No, the primary determinent of the severity of punishment is outrage. The more a crime offends our sense of decency and justice, the more severely it is punished, without a great deal of regard to the actual harm caused by the crime.
This is the true explanation for hate crime legislation. We, as a whole, are more deeply offended by the idea that someone beat someone else up solely because of the victim’s race, religion, etc., than we are by the idea of someone beating someone else up because the victim insulted the perpetrator’s mother. And so, at least in locations where hate crime legislation has passed, we punish the first assault more severely than the second assault.

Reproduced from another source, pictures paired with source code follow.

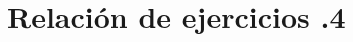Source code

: \newpage
\thispagestyle{empty}

\ 

\vfill
\newpage
\section*{Relación de ejercicios \thechapter.4}

\pagestyle{relaciones}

Personally, I have no problem with this. Our penal codes are chock full of such judgments. Given that this concept is at the root of our system of criminal justice,* I have no problem with expanding that concept to hate crimes.

Sua

*The concept is also present in our civil justice system as well, but that’s not on point here.

But it’s not. Not only is Murder 1 not always life w/o parole, but Murder- with the right motive- can be Manslaughter. So ‘hate crimes’ in my mind speak to motive. If you murder a man because he raped your wife, that’s Manslaughter (IMHO, and I can understand you doing so, even though it’s still illegal): killing someone just because he’s “…” is Murder One, with the stiffest penalties. It’s senseless, and whoever does it is a sociopath.

The prosecutor gave up his baseless additional hate-crime charge. Sounds like even he concluded the evidence couldn’t support it. Sounds like a case of the judicial system working properly - even with one participant acting unscrupulously.

I see your point with this extreme example (murder one/death penalty). It makes more sense as the crime and penalties get less severe. A life sentence becomes life plus X years - still a little pointless but it’s done. A 50-year sentence becomes 50 plus Y years - might affect parole or early release. A 10-year sentence becomes 10 plus Z years - now it’s getting clearer.

I’m guessing that courts sometimes seemingly overkill (so to speak) with sentences with the idea that if one conviction is overturned the other crimes still have been tried and the other sentences must still be served. That and the value of symbolic justice if nothing else.